Pretrained Battery Transformer (PBT)

Updated 25 December 2025

Pretrained Battery Transformer (PBT) is a foundation model that uses domain-knowledge encoded MoE layers and multi-level Transformers to predict lithium-ion battery cycle life.
It achieves robust performance with a test MAPE of 14.3% by integrating both intra-cycle and inter-cycle encoding techniques alongside soft and hard expert routing.
PBT enables efficient transfer learning via full fine-tuning and adapter strategies, making it effective in both data-rich and data-scarce environments.

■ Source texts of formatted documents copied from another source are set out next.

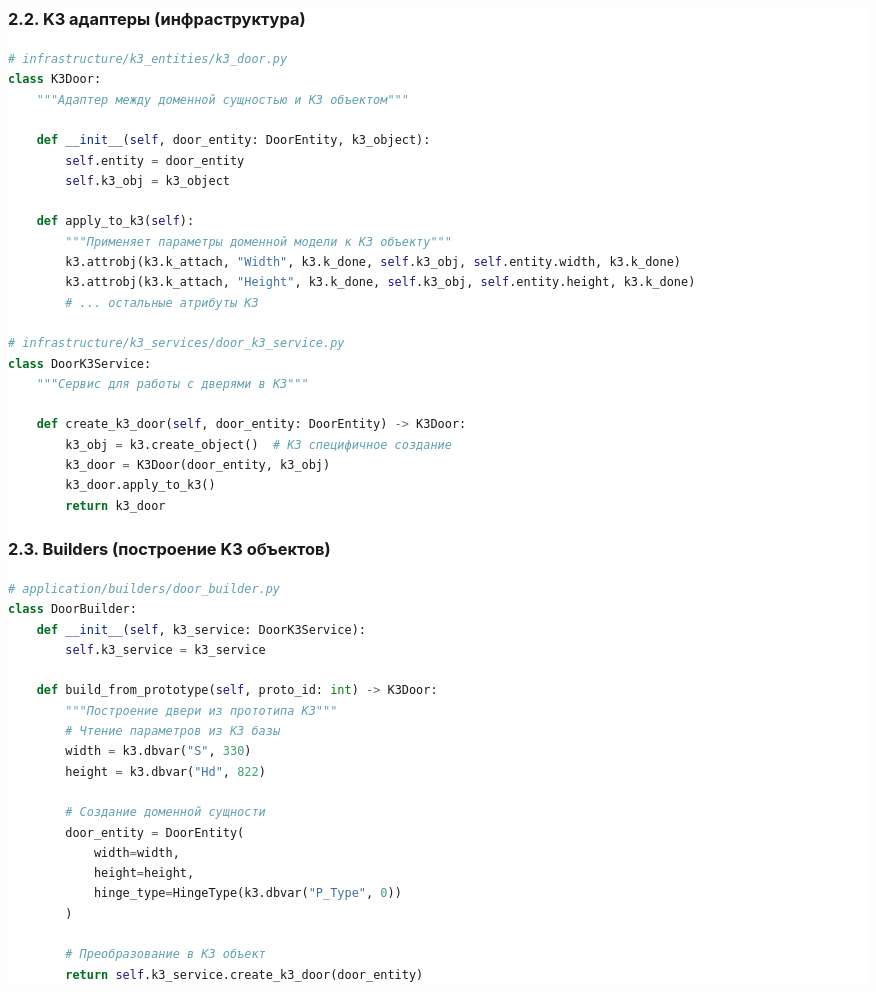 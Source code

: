 ### 2.2. K3 адаптеры (инфраструктура)
```python
# infrastructure/k3_entities/k3_door.py
class K3Door:
    """Адаптер между доменной сущностью и K3 объектом"""
    
    def __init__(self, door_entity: DoorEntity, k3_object):
        self.entity = door_entity
        self.k3_obj = k3_object
    
    def apply_to_k3(self):
        """Применяет параметры доменной модели к K3 объекту"""
        k3.attrobj(k3.k_attach, "Width", k3.k_done, self.k3_obj, self.entity.width, k3.k_done)
        k3.attrobj(k3.k_attach, "Height", k3.k_done, self.k3_obj, self.entity.height, k3.k_done)
        # ... остальные атрибуты K3

# infrastructure/k3_services/door_k3_service.py  
class DoorK3Service:
    """Сервис для работы с дверями в K3"""
    
    def create_k3_door(self, door_entity: DoorEntity) -> K3Door:
        k3_obj = k3.create_object()  # K3 специфичное создание
        k3_door = K3Door(door_entity, k3_obj)
        k3_door.apply_to_k3()
        return k3_door
```

### 2.3. Builders (построение K3 объектов)
```python
# application/builders/door_builder.py
class DoorBuilder:
    def __init__(self, k3_service: DoorK3Service):
        self.k3_service = k3_service
    
    def build_from_prototype(self, proto_id: int) -> K3Door:
        """Построение двери из прототипа K3"""
        # Чтение параметров из K3 базы
        width = k3.dbvar("S", 330)
        height = k3.dbvar("Hd", 822)
        
        # Создание доменной сущности
        door_entity = DoorEntity(
            width=width,
            height=height,
            hinge_type=HingeType(k3.dbvar("P_Type", 0))
        )
        
        # Преобразование в K3 объект
        return self.k3_service.create_k3_door(door_entity)
```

The Pretrained Battery Transformer (PBT) is a large-scale foundation model designed for early prediction of lithium-ion battery (LIB) cycle life. Developed using domain-encoded mixture-of-expert (MoE) architectures and trained on the largest public collection of battery life datasets, PBT enables generalized, transferable, and state-of-the-art battery lifetime forecasting. Its architectural innovations and transfer learning paradigm address core challenges in battery data heterogeneity and scarcity, setting a new direction for universal battery lifetime prediction (Tan et al., 18 Dec 2025).

1. Model Architecture

PBT implements a multi-level Transformer system, leveraging a domain-knowledge-rich Mixture-of-Expert pipeline ("BatteryMoE") at both intra-cycle and inter-cycle scales. The architecture comprises the following components:

Input Encoding: Each battery's early life (first $S$ charge–discharge cycles) is represented as a time series, where each cycle is resampled to 300 points (voltage, current, capacity), yielding an array $X_i \in \mathbb{R}^{300 \times 3}$ per cycle.
BatteryMoE-CyclePatch Layer: Each cycle is tokenized into a $d$ -dimensional embedding through linear projection followed by a domain-knowledge-aware MoE layer:

$\hat{x}_i = \mathrm{BatteryMoE}( \mathrm{Linear}( \mathrm{Flatten}(X_i) ) ) \in \mathbb{R}^d.$

Intra-Cycle Encoder: Stacked ( $L_\mathrm{intra}$ ) BatteryMoE-feed-forward layers with residual connections extract per-cycle features, where each layer computes:

$H^{(l)} = \mathrm{LayerNorm}\left( H^{(l-1)} + \mathrm{BatteryMoE}_{FF}( H^{(l-1)} ) \right).$

Inter-Cycle Transformer Encoder: Stacked ( $L_\mathrm{inter}$ ) Transformer encoder layers with self-attention and BatteryMoE feed-forward networks operate on the sequence of cycle embeddings, integrating positional encoding.
Projection Head: A mixture-of-linear-heads aggregates the final cycle token embedding $z$ into a scalar life prediction $\hat{y}$ :

$\begin{aligned} g^{(\mathrm{proj})} &= \mathrm{softmax}(W_p z + b_p),\ \hat{y} &= \sum_{i=1}^{K_\mathrm{proj}} g^{(\mathrm{proj})}_i\, (w_i^\mathsf{T} z + b_i). \end{aligned}$

Key architectural dimensions: $L_\mathrm{intra} = L_\mathrm{inter} = 12$ ; $d = 256$ ; 8 attention heads per Transformer layer (Tan et al., 18 Dec 2025).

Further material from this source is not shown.